Türkiye'de yargı bağımsızlığından söz edilemeyeceğini belirten Tanrıkulu, TELE1'e verilen ekran karartma cezası, Merdan Yanardağ'ın tutukluluk durumu ve Cumartesi Anneleri'nin AYM kararına rağmen Galatasaray Meydanı’nda toplantı ve gösteri yürüyüş haklarını kullanamamasını örnek gösterdi.

"Bunlar ağır ihlaller" diye Tanrıkulu, Hazine ve Maliye Bakanı Mehmet Şimşek'e "Bence yargı politikalarına bir el atın önce o tarafı bir düzeltin ondan sonra ekonomi politikaları noktasında adımlar atabilirsiniz” diye seslendi 

"DİYARBAKIR'DA ESNAFIN BORCU ERTELENMEYECEK"

AKP'li Cumhurbaşkanı Recep Tayyip Erdoğan imzasıyla çıkartılan deprem bölgesine yönelik kararnamelere de değinen CHP'li Tanrıkulu, “4 Ağustos tarihinde bir kararname yayınlandı, deprem bölgesine ilişkin olarak esnafın Halkbankası’na borçlarının altı ay süreyle ertelenmesine ilişkin kararname yayınlandı. Sayın Cumhurbaşkanı Diyarbakır’da deprem oldu, 400’den fazla yurttaş yaşamını yitirdi. Afet bölgesi aynı zamanda. Fakat çıkartılan kararnameyle Diyarbakır bu kararnamenin dışında bırakıldı yani Diyarbakır’da esnafın Halkbankası’na borcu varsa ertelenmeyecek” ifadelerini kullandı.

"İSTEDİĞİ İNSANA İSTEDİĞİ CEZAYI YAZIYOR, MİKTARI YAZIYOR"

Dicle Elektrik Perakende Satış Anonim Şirketi’nin (DEDAŞ) Güneydoğu Anadolu Bölgesi’ndeki bazı uygulamalarına vurgu yapan Tanrıkulu, “Başka bir mağduriyet DEDAŞ… Elektrik dağıtımını tek elinde bulunduran bir şirket. Bunun yaptığı zulmü kimse yapmaz. İnsanlara kolektif bir biçimde zulüm yapan başka bir şirket olamaz. Arkasında kamu gücünü almış insanlara zulmediyor. İstediği insana istediği cezayı yazıyor, miktarı yazıyor. Hizmet alamıyorsunuz. Bir köyde yaşıyorsanız bir abonenin borcu yüzünden bütün köy cezalandırılıyor. DEDAŞ; bölgede altı il bakımından söylüyorum Diyarbakır, Urfa, Mardin, Batman, Siirt ve Şırnak bakımından AKP’nin sopası haline getirilmiş” dedi.
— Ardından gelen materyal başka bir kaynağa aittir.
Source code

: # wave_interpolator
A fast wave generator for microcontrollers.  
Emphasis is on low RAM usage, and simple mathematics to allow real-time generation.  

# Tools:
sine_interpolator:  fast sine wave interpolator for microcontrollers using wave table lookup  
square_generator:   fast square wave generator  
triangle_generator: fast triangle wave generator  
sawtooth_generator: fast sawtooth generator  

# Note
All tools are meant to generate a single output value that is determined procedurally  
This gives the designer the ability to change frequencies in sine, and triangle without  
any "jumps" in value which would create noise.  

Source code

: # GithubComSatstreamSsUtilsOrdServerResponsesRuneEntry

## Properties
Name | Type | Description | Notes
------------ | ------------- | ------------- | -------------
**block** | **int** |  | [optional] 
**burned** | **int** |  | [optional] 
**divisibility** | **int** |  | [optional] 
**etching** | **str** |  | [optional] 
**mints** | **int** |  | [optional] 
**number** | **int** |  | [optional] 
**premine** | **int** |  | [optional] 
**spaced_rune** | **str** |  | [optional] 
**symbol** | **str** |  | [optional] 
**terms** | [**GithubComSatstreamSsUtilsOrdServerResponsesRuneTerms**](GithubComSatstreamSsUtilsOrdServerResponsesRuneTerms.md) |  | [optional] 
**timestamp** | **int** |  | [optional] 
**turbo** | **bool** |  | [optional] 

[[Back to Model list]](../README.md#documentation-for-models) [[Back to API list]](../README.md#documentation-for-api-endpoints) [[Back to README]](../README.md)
Tanrıkulu sözlerini şöyle sürdürdü:

“SUÇ İŞLİYORLAR. HALEN BULUNAMAYAN KAYIPLAR VAR”

“Cezaevlerinde hamile kadınlar var, çocuklarıyla beraber kalan anneler var. Onlarla ilgili mağduriyetler de devam ediyor. Şartlı salıverme hakları gelmesine rağmen tahliye edilmeyen yüzlerce hükümlü var. Cezaevi infaz kurumları maalesef insanları cezaevlerinde tutmaya devam ediyorlar. Suç işliyorlar. Halen bulunamayan kayıplar var. Yusuf Bilge Tunç 1462 gündür kayıp, 6 Ağustos 2019 tarihinde Ankara’da gözaltına alınmıştı o zamandan bu zamana kendisinden haber yok. Kimin gözaltına aldığını herkes çok iyi biliyor çünkü benzer bir biçimde gözaltına alınanlar serbest bırakılmışlardır, sorgudan geçtik sonra. Ankara’nın merkezinde Milli İstihbarat Teşkilatı ve emniyetin ortak kullandığı mekanlarda işkence gördükleri açığa çıkmıştı. Ama Yusuf Bilge Tunç kayıp. En ağır suçtur zorla kaybedilme.”